[Data supplied]

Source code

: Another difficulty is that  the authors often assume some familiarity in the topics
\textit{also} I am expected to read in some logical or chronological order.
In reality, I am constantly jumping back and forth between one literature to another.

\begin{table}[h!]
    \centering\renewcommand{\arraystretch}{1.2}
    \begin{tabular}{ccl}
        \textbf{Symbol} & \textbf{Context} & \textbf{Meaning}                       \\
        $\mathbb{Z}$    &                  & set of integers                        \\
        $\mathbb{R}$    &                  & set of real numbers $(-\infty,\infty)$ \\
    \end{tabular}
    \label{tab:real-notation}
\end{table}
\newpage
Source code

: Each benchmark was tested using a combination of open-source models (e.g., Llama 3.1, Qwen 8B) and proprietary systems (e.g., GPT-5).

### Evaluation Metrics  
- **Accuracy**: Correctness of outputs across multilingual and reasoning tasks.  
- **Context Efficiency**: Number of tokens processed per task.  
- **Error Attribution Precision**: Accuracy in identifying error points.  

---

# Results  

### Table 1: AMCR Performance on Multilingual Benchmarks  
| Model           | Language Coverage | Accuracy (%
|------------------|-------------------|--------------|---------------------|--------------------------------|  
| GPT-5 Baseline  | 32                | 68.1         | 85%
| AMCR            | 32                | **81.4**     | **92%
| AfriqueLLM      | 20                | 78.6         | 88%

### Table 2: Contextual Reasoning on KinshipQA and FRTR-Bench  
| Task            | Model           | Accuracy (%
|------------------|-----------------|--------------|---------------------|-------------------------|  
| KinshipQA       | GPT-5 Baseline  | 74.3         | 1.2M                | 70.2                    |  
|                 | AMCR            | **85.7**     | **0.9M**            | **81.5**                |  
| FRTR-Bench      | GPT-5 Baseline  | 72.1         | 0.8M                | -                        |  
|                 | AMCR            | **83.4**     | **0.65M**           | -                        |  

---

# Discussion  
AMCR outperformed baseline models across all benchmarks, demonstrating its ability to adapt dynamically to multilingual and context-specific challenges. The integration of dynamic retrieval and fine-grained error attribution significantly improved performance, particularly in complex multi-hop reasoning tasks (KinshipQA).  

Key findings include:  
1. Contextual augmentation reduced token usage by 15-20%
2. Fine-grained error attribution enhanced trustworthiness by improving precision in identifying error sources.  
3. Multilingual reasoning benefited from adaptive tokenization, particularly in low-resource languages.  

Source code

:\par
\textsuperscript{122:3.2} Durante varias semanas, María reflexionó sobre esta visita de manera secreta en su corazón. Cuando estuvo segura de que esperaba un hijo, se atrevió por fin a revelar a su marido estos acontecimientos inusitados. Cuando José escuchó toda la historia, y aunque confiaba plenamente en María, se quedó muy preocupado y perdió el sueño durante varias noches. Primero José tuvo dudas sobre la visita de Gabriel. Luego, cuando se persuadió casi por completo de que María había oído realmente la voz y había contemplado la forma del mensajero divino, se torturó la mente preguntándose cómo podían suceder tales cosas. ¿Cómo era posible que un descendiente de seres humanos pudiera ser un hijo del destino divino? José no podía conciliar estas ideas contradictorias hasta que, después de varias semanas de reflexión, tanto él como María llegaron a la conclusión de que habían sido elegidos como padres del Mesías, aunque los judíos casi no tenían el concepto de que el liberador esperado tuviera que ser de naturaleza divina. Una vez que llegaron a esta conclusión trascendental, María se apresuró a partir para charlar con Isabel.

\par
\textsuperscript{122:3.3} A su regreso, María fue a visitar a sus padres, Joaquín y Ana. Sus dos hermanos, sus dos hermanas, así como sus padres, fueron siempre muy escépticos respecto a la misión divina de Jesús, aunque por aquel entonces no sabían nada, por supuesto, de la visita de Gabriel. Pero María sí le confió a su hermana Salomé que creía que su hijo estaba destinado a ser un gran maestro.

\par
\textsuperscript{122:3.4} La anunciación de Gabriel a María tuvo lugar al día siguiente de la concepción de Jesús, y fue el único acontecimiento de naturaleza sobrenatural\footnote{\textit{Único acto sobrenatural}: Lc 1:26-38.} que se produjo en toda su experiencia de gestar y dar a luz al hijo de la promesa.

[/Data supplied]

#### Problem details:
Find how many lines of the entries contain "particularly". Respond with the number only.

#### Reply:
2